Using a survey from the National Health and Nutrition Examination Survey, the authors charted the eating habits of American diets from roughly 29,124 adults from 1999 to 2010. They indexed the habits using the Harvard School of Public Health’s Alternate Eating Index, which, while monitoring healthy eating habits, is also used to predict chronic diseases in the U.S. population.

If an individual scored higher on the index, it indicates they eat healthier food items such as fruits (not including juice), vegetables (not including starches like potatoes) and whole grains. A lower score entails the opposite, where the individual most likely eats foods high in fat, sugar and sodium.

What they found was that scores for low-income adults were lower than the average but also their numbers did not increase in the past 12 years. Compare this to high-income adults whose scores increased more than six points from 2009 to 2010.

On the bright side, and not accounting for socioeconomic status, we’re drinking less sugary drinks and fruit juices. We’re also eating more fruits and whole grains, nuts legumes and polyunsaturated fats. On the down side, we’re not eating enough vegetables, we’ve increased our sodium intake and still haven’t made a significant dent in eating any less red or processed meats.
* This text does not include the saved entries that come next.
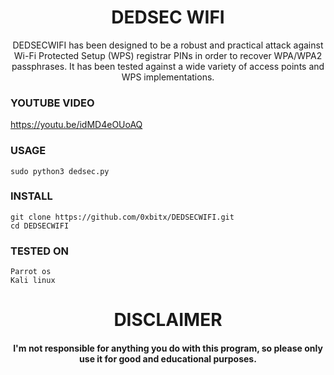 <h1 align="center"> DEDSEC WIFI </h1>
<p align="center"> DEDSECWIFI has been designed to be a robust and practical attack against Wi-Fi Protected Setup (WPS) registrar PINs in order to recover WPA/WPA2 passphrases. It has been tested against a wide variety of access points and WPS implementations. </p>

### YOUTUBE VIDEO
https://youtu.be/idMD4eOUoAQ

### USAGE
```
sudo python3 dedsec.py
```
### INSTALL
```
git clone https://github.com/0xbitx/DEDSECWIFI.git  
cd DEDSECWIFI
```
### TESTED ON
```
Parrot os
Kali linux
```
<h1 align="center"> DISCLAIMER </h1>

<h4 align="center">I'm not responsible for anything you do with this program, so please only use it for good and educational purposes. </h4>
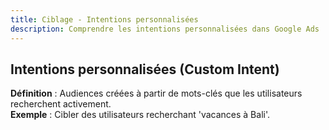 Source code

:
 ```yaml
---
title: Ciblage - Intentions personnalisées
description: Comprendre les intentions personnalisées dans Google Ads
---
```


## Intentions personnalisées (Custom Intent)
**Définition** : Audiences créées à partir de mots-clés que les utilisateurs recherchent activement.  
**Exemple** : Cibler des utilisateurs recherchant 'vacances à Bali'. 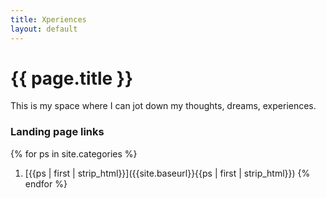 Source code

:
 ```yaml
---
title: Xperiences
layout: default
---
```


# {{ page.title }}

This is my space where I can jot down my thoughts, dreams, experiences. 


### Landing page links

{% for ps in site.categories %}
1. [{{ps | first | strip_html}}]({{site.baseurl}}{{ps | first | strip_html}})
{% endfor %}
“The good news is that the overall quality of the U.S. diet has been increasing in the past decade,” Frank Hu, one of the study’s authors, told The Atlantic. He also said the gap was “disturbing” and graded the U.S. diet in the B- range.

Today more than one-third of adults and 17 percent of youth are obese, according to the CDC. Recently, a new report found that obesity rates rose in six states in 2013, which is actually somewhat good news considering in 2005 every state increased their obesity rates. The ubiquity of processed foods in America makes eating healthy foods, to say the least, nearly impossible.

The authors believe much of the healthy-eating gap could be explained by price, which is obviously a big concern when choosing what to eat, especially when real median incomes have remained the same since 1989. As Tom Philpott points out in Mother Jones, according to the USDA, “food-secure households spent 30 percent more on food than their food-insecure peers in 2013, and that includes expenditures from the Supplemental Nutrition Assistance Program (SNAP).”

On top of this, the study authors add that healthy foods generally cost more than unhealthy ones and that access to healthful foods also widens the gap — many low-income residents do not own a car to reach supermarkets with better, healthier foods. Lastly, education plays a big role as the dietary quality “was lowest and improved slowly in participants who had completed no more than 12 years of education, whereas dietary quality in participant who had completed college was consistently high and improved exponentially.”

As the authors write it’s “imperative for sustainable dietary quality improvement” especially for those whose socioeconomic status places them in the bottom levels of income, adding: “Collective actions, such as legislation, that aim toward creating an environment that fosters and supports individuals’ healthful choices are more effective at reducing dietary risk factors than actions that solely depend on personal responsibility, such as consumers’ individual voluntary behavior change.”